Fed claims its first casualty
Silicon Valley Bank (SVB), a top 30 bank in the country, known for catering to start-ups and their founders, failed. The bank, a publicly traded company, unexpectedly announced on March 9th that they were raising additional capital, causing the stock to sell off precipitously. As the stock sold off, there were reports that several VC firms were advising portfolio companies that banked with SVB to move funds out. This created the classic run-on-the-bank situation, putting further pressure on the company. After failing to find a buyer or secure additional financing overnight, the stock plunged further in the pre-market the following day. The FDIC (the Federal Agency insuring bank deposits) shut down the bank shortly thereafter. Clients will be able to access up to $250,000 of their funds on Monday. However, anything above that insured limit will be subject to receivership. The stock is also likely worthless, and its debt is likely impaired. We have been concerned about smaller and regional banks, primarily due to their exposure to commercial real estate, such as office buildings. While several banks with significant crypto exposure, namely Silvergate and Signature Bank, were already teetering, we had not yet seen any significant pain in the banking sector. As usual, the first casualty of a crisis is a surprise. While there will surely be follow-on effects, the scope of potential contagion is still unclear. Several banks, First Republic and Signature Bank found their stocks under significant selling pressure, with the market concerned about bank runs.

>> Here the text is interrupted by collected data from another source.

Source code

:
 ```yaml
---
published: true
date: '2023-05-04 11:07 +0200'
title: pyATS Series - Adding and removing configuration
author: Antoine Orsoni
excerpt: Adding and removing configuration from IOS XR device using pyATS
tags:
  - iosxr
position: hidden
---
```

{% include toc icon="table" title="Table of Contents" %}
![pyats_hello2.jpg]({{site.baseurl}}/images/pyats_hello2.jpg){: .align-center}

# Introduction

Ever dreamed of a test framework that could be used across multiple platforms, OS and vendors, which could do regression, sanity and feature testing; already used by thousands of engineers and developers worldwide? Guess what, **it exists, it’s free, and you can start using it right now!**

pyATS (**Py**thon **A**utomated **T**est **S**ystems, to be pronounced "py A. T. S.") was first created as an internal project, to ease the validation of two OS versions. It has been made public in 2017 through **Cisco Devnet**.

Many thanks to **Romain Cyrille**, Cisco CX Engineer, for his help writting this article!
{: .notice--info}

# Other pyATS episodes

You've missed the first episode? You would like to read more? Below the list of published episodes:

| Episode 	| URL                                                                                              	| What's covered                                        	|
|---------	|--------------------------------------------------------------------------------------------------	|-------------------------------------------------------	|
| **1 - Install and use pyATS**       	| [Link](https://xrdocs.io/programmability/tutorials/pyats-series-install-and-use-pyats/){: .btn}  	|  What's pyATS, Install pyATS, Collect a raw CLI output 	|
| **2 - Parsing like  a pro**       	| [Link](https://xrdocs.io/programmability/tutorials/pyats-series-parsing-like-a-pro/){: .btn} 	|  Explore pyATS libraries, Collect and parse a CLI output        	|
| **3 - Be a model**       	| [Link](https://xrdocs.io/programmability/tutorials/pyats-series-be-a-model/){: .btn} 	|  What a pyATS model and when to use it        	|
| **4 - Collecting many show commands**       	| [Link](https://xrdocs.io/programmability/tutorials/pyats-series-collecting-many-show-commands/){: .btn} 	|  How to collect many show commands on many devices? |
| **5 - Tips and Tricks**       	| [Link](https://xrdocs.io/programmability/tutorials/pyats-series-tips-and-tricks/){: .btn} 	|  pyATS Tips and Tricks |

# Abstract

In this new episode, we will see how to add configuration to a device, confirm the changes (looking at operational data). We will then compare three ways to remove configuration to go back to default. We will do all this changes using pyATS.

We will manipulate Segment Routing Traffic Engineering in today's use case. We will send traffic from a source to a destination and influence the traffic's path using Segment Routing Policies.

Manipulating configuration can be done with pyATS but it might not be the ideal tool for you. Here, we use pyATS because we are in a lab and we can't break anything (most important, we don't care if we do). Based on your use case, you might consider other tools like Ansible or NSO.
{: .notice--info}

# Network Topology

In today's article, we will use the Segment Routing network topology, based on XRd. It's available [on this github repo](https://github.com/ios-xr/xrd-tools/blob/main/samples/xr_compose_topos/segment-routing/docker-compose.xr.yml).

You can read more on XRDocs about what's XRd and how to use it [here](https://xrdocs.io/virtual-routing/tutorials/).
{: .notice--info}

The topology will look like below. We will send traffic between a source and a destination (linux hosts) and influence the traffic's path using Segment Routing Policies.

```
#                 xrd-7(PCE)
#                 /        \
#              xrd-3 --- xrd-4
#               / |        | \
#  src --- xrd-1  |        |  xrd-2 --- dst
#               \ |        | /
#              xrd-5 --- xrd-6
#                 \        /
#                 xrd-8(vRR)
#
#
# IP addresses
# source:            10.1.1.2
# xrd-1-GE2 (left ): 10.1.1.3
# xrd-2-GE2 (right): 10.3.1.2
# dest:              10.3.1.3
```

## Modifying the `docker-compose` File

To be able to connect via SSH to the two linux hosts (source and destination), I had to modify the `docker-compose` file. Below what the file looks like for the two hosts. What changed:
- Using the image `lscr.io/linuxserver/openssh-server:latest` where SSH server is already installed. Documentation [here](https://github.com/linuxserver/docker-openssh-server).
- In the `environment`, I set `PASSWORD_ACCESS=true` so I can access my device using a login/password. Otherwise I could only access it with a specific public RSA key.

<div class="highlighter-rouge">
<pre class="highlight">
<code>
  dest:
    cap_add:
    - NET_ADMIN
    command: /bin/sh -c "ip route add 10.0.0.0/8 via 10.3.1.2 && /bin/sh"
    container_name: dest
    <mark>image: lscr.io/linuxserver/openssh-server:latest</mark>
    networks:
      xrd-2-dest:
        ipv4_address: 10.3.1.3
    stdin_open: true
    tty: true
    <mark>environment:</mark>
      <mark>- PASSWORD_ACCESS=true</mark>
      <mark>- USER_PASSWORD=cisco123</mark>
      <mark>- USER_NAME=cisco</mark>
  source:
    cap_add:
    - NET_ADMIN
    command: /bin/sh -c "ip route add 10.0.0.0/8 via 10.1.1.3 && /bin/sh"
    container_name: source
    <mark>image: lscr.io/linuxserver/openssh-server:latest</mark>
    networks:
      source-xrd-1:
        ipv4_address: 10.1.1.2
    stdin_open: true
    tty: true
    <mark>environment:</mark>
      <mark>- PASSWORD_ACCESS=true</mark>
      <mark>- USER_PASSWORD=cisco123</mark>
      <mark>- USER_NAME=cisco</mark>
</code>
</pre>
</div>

Does this mean the Fed is done?
Earlier in the week, Jay Powell, the Chairman of the Fed, testified in front of congress. (btw if you would like to laugh at the level of unsophistication of some of our governing classes, you can find some examples of their questions on YouTube) In his testimony, he reiterated that the Fed has more to do regarding raising interest rates. The 2-year treasury bond traded over 5% for the first time since 2007 before reversing to close the week at 4.59% after the bank failure news, a massive move for the short end of the interest rate curve. Following his testimony, the market repriced expectations for the Fed’s next interest rate move to 0.50% from 0.25% before reverting after the SVB news. As the Fed embarked on its most aggressive tightening campaign in history, many have been expecting “for something to break” before the Fed paused. With the first large bank failure since the financial crisis and wage growth moderating in the week’s non-farm payroll data, the market now expects the Fed to reconsider its path. We will find out soon enough if this is the case or if the Fed continues to focus on inflation data, which remains elevated.
Latest crypto fallout
Since the FTX downfall in late 2022, many have been anticipating the next shoe to drop, with some notable short sellers setting their sights on Silvergate Bank. Silvergate Bank embraced the crypto community when most other banks did not. Some pointed to a lack of risk leadership and poor controls as a cause for concern. Silvergate announced that they were shutting down on the same day that SVB made their surprise announcement. The market has now focused on Signature Bank, a traditional bank that also embraced the startup and crypto ecosystem as the potential next domino to fall.